I never have fun, not like everyone else seems to. It’s either Mum getting on me at home or Sally putting me down at school. Other people seem to live so differently. It makes me feel totally unlikable. Why would anyone want to try to have fun with me? I follow Sally around like a lost sheep because I don’t have the courage to say what I want. It’s force of habit now, I guess. I don’t bother saying how I feel, because one of them will make me feel so stupid for it. I’ve turned into a boring tagalong who watches everyone else have fun while I feel more unsure of myself every day. The only person I can be myself around is Dad, but being with him isn’t the same anymore. He’s more pathetic than me at the moment.
At break time Carla and Gem invite Sally and me to a party. Sally says yes for both of us, but I really don’t want to go. I’ve nothing to wear, and I can’t afford booze.

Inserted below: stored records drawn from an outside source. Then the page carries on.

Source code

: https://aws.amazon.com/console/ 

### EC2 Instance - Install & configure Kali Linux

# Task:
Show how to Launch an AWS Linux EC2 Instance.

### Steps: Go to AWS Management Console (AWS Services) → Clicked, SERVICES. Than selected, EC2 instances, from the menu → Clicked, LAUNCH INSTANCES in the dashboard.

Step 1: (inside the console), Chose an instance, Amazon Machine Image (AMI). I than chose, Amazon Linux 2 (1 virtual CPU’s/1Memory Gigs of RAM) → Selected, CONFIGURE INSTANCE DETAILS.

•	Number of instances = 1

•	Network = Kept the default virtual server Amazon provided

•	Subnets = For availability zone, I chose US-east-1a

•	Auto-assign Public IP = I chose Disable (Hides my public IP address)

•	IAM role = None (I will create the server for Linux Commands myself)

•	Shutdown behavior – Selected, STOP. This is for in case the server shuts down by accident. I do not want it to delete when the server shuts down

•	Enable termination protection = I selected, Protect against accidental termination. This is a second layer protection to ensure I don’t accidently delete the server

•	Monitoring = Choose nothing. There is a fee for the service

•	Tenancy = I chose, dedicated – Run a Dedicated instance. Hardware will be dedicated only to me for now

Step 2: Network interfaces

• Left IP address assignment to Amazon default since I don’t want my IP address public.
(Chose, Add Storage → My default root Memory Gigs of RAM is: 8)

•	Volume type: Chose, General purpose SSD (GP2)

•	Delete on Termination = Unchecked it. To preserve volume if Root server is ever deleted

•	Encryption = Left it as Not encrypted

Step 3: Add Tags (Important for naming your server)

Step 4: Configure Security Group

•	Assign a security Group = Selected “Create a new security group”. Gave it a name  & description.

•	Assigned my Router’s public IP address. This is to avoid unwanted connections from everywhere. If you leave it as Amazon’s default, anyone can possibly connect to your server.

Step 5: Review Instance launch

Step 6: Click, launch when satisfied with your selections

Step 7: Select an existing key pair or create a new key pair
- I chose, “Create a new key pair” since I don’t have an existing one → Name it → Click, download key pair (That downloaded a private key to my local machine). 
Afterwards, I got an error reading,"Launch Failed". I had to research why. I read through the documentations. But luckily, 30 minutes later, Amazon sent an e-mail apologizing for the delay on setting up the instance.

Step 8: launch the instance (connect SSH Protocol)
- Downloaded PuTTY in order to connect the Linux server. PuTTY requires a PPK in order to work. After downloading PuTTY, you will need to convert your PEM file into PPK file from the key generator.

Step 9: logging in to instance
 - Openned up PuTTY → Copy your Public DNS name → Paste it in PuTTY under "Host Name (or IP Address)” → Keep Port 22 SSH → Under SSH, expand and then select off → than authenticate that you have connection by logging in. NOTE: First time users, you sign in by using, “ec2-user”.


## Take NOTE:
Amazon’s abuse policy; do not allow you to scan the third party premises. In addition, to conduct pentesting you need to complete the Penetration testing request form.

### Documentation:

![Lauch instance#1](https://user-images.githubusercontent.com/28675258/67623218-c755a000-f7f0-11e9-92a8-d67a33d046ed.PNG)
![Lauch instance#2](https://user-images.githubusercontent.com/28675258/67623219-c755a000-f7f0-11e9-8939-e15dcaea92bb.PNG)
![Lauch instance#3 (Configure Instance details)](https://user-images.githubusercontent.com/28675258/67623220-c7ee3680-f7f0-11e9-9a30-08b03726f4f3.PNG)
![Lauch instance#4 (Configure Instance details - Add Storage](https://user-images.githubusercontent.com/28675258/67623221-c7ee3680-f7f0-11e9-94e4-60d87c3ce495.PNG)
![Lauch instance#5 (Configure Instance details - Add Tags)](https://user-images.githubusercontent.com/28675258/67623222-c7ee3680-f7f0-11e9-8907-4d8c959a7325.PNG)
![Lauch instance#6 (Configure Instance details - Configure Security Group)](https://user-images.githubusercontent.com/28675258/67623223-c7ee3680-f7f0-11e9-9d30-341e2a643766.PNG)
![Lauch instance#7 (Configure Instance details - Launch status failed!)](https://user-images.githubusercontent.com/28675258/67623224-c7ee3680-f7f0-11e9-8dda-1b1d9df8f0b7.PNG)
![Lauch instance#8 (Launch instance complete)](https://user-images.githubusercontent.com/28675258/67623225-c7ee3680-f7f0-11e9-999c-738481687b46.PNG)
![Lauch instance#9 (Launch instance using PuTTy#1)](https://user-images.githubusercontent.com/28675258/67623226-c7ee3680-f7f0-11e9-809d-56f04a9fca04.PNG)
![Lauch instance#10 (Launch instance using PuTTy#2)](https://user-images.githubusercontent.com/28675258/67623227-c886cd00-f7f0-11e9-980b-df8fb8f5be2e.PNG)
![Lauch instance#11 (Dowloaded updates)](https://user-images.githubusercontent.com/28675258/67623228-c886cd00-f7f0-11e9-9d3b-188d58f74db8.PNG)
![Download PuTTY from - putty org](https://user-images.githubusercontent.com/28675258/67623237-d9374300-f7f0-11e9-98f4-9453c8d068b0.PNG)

“Do you think your mum would buy me some ciders when she gets yours?” I ask, thinking that getting drunk might be the answer to all my problems.
“Flo, you’re a nightmare when you’re drunk,” says Sally. “Don’t you remember puking into Mum’s rain boot in the back of her car the last time you had some of my ciders? It was disgusting. Face it, you’re not a drinker. You’re good at other things, like”—she trails off and pretends to squeeze a splinter out of her finger—“making sandwiches.”
My life is a disaster.
RENÉE
I feel so mad I almost run out of school three times today. How have we gotten to the point as a family where Nell is so full of pain that she sobs by herself at school and I don’t have the guts to knock on the toilet door and ask her if she’s OK? What kind of person does that make me?